Fest steht: Mit Groetzki und Gensheimer führen die beiden etabliertesten Profis den neuen Löwen-Kader an. Zum Mannschaftsrat gehören außerdem Neuzugang Olle Forsell Schevfert, der zweifache Meisterkeeper Mikael Appelgren und Torwart Joel Birlehm, der erst im Januar zu den Löwen gewechselt war. Ein neuer Trainer. Ein anderer Kapitän. Zwei Neue im Mannschaftsrat. Es tut sich was. Vor allem riecht es nach Veränderung.
Schwieriger Auftakt
In die Bundesliga starten die Badener am Samstag (20.30 Uhr) gegen die MT Melsungen. Erstmals wird Hinze dann als Löwen-Trainer in einem Pflichtspiel auf der Bank sitzen. „Darüber habe ich mir noch keinen Kopf gemacht. Ich glaube aber, dass das noch kommen wird“, sagte der Coach, der so kurz vor dem Auftakt auch kein Gefühl von Aufregung verspürt. Es sei eher die Vorfreude auf das, was nun komme, die seinen Gemütszustand beeinflusst, nachdem der gebürtige Wuppertaler zuletzt zehn Jahre lang für den Bergischen HC verantwortlich war.
Eine lange Zeit. Eine Ära. Doch nun möchte der 43-Jährige eine neue Geschichte schreiben - und zwar die von der Auferstehung der einst stolzen und zuletzt mächtig abgestürzten Löwen, die künftig schneller und natürlich auch erfolgreicher spielen wollen.

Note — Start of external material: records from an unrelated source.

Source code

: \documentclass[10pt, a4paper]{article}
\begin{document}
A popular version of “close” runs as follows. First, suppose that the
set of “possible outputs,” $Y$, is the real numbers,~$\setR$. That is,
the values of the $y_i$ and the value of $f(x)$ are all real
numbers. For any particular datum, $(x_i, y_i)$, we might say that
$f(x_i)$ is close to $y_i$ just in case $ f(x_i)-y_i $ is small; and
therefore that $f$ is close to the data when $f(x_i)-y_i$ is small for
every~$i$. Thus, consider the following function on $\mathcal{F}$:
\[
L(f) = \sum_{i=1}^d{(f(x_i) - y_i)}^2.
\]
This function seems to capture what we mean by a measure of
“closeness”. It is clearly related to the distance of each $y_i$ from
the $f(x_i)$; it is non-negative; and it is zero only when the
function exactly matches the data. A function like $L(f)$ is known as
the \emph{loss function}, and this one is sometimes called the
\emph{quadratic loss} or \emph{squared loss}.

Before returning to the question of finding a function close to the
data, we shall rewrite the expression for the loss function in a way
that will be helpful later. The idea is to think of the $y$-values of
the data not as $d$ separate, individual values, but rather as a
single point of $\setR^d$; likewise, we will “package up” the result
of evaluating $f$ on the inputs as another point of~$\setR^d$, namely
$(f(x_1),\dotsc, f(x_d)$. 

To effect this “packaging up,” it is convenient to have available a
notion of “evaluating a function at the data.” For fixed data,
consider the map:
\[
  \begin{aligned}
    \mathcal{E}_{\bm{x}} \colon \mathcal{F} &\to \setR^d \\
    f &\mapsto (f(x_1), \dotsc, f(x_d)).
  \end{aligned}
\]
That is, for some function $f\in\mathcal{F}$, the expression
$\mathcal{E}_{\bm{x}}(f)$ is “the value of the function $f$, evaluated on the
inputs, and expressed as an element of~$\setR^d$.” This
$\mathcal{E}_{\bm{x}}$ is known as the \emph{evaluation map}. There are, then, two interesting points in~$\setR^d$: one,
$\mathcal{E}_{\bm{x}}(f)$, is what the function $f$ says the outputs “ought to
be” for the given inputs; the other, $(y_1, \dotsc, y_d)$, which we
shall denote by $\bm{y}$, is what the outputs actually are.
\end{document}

Nach Möglichkeit schon gegen Melsungen.
Die in der vergangenen Saison ebenfalls hinter den Erwartungen zurückgebliebenen Nordhessen haben vor dieser Spielzeit wieder einmal viel Geld in die Hand genommen und sich „clever verstärkt“, wie Hinze es treffend formulierte. Denn mit diesem Kader muss die Mannschaft von Trainer Roberto García Parrondo eigentlich einen Platz unter den ersten Fünf erreichen.
Hochkarätig verstärkt
Aus Hannover kam mit Ivan Martinovic ein kroatischer Nationalspieler, der fraglos eine echte Entlastung für den deutschen Auswahlspieler Kai Häfner ist. Außerdem verstärken der spanische Vize-Europameister Agustin Casado, der polnische Nationalkeeper Adam Morawski und der zweifache Champions-League-Gewinner Rogério Moraes Ferreira die MT, die von ihren fast grenzenlosen wirtschaftlichen Möglichkeiten dank der Unterstützung durch die Braun AG wieder einmal Gebrauch machte. Doch führen die Finanzspritzen nun endlich auch zu Leistungsspitzen?
Hinze, der auf den langzeitverletzten Lukas Nilsson (Achillessehne) verzichten muss und auf eine Rückkehr des wieder ins Training eingestiegenen Niclas Kirkeløkkke (Schulterprobleme) hofft, sieht seine Mannschaft am Samstag „nicht chancenlos. Wir können eine Abwehr stellen, die Melsungen Probleme bereitet.“ Auch das wäre im Vergleich zur Vorsaison übrigens eine Neuerung.